### Exercise instructions
Below are the records; copy every line in them that holds the string "Stammbaum".

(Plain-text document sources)

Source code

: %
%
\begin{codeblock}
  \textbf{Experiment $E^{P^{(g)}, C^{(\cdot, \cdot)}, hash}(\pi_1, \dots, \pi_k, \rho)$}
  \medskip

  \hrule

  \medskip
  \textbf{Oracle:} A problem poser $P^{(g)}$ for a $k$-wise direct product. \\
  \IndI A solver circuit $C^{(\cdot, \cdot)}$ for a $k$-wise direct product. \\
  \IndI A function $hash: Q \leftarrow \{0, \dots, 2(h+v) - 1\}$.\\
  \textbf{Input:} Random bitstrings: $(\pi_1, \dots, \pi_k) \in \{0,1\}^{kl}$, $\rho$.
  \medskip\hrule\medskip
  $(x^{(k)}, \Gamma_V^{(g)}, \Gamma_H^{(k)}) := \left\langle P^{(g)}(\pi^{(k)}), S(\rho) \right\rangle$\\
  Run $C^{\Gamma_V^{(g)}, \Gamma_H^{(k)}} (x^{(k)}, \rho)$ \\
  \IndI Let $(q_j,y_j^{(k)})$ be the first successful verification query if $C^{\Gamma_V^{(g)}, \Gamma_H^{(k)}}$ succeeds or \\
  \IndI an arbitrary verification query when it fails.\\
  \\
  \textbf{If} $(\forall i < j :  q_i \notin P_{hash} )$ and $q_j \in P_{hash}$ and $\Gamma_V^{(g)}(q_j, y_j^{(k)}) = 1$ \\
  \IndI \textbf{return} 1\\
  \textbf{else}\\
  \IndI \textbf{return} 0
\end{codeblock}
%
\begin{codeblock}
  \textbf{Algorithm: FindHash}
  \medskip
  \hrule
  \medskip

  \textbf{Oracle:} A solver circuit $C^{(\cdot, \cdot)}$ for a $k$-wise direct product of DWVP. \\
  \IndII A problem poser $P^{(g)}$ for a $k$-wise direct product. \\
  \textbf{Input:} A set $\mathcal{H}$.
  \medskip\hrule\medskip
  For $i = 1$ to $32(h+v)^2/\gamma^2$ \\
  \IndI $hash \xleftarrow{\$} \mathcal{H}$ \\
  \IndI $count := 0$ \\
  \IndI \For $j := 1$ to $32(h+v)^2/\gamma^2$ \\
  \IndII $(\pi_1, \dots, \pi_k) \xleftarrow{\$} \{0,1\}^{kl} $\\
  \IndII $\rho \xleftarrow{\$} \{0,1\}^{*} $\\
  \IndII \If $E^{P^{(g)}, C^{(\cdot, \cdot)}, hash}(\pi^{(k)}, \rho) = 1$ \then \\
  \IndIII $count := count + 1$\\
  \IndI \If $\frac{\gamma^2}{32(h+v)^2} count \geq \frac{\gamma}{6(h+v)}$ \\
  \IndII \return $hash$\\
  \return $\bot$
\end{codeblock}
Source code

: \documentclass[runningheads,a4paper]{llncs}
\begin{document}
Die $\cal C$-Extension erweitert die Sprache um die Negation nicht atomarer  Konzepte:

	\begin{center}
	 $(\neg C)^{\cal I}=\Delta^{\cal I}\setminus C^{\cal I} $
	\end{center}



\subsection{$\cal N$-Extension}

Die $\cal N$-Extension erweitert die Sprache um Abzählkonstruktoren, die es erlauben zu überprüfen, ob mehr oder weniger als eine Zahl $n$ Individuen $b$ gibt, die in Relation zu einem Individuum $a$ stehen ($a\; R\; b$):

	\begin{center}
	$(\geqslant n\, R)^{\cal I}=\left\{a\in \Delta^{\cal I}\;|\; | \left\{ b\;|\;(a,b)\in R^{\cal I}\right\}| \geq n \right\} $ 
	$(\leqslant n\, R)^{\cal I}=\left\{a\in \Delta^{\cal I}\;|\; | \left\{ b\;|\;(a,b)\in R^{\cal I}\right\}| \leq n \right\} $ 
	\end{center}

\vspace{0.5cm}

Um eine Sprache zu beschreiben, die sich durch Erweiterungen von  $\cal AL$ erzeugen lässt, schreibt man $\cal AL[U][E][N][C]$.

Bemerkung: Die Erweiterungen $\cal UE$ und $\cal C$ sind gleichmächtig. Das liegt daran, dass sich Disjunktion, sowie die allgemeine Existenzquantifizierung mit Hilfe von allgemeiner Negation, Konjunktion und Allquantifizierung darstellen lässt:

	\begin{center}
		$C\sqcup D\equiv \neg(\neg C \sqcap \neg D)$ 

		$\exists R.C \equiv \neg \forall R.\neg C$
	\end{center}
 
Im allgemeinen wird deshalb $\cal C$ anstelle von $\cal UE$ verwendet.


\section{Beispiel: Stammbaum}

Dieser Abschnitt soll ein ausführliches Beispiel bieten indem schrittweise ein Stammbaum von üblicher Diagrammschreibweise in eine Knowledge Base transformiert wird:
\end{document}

### Output for this task
\section{Beispiel: Stammbaum}
Dieser Abschnitt soll ein ausführliches Beispiel bieten indem schrittweise ein Stammbaum von üblicher Diagrammschreibweise in eine Knowledge Base transformiert wird:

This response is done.